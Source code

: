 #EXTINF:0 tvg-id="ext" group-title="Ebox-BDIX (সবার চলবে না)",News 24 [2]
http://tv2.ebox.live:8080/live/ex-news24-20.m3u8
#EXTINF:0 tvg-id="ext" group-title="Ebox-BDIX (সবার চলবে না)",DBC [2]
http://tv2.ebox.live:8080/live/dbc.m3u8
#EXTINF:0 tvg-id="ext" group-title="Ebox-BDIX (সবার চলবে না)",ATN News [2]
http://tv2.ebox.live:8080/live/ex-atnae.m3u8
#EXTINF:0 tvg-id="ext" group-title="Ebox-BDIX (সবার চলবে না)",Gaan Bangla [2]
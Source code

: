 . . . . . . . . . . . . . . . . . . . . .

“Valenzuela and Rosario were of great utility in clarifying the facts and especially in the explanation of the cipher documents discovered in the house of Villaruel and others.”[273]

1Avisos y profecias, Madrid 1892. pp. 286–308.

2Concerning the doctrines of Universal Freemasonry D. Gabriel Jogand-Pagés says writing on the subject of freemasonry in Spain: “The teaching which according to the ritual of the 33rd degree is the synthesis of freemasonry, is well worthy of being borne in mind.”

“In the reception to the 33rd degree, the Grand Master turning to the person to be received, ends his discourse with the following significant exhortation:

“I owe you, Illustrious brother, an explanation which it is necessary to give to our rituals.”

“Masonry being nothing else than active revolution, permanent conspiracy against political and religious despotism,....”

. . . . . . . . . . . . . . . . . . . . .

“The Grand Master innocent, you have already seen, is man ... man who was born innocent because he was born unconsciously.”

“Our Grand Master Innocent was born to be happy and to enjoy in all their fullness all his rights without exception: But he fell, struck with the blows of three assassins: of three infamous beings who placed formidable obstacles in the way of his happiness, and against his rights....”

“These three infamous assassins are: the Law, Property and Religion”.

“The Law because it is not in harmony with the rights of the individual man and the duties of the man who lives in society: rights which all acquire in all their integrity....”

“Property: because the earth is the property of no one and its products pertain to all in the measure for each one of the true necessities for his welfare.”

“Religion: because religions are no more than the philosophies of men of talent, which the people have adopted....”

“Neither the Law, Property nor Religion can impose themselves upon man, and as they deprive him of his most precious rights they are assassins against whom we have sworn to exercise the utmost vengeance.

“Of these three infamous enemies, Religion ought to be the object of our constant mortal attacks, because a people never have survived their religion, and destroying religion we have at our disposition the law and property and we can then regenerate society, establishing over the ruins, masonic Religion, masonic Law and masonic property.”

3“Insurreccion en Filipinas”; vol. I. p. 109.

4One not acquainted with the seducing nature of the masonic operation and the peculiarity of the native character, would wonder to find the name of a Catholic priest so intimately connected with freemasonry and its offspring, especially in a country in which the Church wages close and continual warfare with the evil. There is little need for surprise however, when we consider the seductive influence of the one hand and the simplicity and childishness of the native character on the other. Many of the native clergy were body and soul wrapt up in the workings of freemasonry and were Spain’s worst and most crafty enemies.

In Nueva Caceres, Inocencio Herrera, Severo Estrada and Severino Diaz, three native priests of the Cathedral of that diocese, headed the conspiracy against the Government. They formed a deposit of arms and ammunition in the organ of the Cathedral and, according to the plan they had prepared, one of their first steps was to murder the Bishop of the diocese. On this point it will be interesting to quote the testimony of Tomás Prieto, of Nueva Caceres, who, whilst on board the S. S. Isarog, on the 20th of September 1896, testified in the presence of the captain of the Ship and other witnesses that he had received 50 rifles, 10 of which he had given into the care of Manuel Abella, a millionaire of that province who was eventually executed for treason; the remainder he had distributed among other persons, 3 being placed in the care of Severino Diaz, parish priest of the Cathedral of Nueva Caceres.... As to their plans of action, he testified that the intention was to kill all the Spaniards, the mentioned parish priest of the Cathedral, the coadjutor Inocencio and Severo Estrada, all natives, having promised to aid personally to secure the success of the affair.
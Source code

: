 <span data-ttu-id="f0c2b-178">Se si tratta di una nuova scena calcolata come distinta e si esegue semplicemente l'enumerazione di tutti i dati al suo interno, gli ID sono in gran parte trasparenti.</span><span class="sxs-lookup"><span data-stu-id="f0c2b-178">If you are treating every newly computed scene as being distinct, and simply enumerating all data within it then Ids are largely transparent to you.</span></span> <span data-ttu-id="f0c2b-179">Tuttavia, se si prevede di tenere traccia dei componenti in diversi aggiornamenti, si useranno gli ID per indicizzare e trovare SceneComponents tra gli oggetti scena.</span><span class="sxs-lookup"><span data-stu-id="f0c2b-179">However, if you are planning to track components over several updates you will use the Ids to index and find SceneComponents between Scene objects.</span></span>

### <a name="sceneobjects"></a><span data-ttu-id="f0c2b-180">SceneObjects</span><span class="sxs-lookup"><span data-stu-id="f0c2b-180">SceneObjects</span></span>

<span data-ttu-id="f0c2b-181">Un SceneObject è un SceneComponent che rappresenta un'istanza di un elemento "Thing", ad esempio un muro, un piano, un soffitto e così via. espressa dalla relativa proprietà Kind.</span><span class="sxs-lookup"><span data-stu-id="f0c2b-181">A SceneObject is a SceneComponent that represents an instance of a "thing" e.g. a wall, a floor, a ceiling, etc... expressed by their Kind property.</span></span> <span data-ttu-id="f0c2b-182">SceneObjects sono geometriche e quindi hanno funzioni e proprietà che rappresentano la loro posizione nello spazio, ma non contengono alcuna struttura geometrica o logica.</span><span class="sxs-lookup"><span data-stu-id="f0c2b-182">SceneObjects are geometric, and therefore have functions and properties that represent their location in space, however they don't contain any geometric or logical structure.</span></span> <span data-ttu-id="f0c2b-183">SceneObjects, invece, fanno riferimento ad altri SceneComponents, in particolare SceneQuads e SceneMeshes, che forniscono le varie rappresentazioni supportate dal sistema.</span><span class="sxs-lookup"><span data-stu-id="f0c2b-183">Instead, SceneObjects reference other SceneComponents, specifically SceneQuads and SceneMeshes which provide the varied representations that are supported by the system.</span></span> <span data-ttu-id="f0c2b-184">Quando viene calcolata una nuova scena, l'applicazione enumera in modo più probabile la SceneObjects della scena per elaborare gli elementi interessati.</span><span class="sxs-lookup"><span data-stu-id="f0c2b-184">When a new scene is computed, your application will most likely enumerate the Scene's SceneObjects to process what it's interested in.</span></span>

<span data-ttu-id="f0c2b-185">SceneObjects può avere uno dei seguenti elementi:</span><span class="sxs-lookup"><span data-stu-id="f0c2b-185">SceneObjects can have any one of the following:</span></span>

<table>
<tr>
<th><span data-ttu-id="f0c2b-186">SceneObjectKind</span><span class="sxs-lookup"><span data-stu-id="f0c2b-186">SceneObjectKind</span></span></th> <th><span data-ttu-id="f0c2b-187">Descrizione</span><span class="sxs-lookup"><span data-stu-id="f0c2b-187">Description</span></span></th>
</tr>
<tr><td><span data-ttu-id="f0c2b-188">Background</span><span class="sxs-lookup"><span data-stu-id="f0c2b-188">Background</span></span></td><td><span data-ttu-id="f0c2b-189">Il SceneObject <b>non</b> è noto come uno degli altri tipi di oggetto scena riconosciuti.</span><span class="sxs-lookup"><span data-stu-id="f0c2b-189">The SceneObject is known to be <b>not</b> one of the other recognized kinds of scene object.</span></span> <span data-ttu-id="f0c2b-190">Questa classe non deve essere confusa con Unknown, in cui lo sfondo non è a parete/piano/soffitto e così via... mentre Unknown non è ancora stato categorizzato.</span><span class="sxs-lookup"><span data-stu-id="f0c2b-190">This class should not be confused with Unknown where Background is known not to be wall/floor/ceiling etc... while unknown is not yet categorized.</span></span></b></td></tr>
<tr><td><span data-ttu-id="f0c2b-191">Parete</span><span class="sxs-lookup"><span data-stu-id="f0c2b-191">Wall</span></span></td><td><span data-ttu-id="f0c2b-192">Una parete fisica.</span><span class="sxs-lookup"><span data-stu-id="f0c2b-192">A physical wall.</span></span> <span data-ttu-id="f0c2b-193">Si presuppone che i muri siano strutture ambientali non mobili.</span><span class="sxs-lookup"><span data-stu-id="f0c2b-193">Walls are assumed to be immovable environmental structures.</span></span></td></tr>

### TASK GOAL:
Check each line of the data above for the string "group", and copy the ones that have it.

### EXERCISE ANSWER:
: #EXTINF:0 tvg-id="ext" group-title="Ebox-BDIX (সবার চলবে না)",News 24 [2]
#EXTINF:0 tvg-id="ext" group-title="Ebox-BDIX (সবার চলবে না)",DBC [2]
#EXTINF:0 tvg-id="ext" group-title="Ebox-BDIX (সবার চলবে না)",ATN News [2]
#EXTINF:0 tvg-id="ext" group-title="Ebox-BDIX (সবার চলবে না)",Gaan Bangla [2]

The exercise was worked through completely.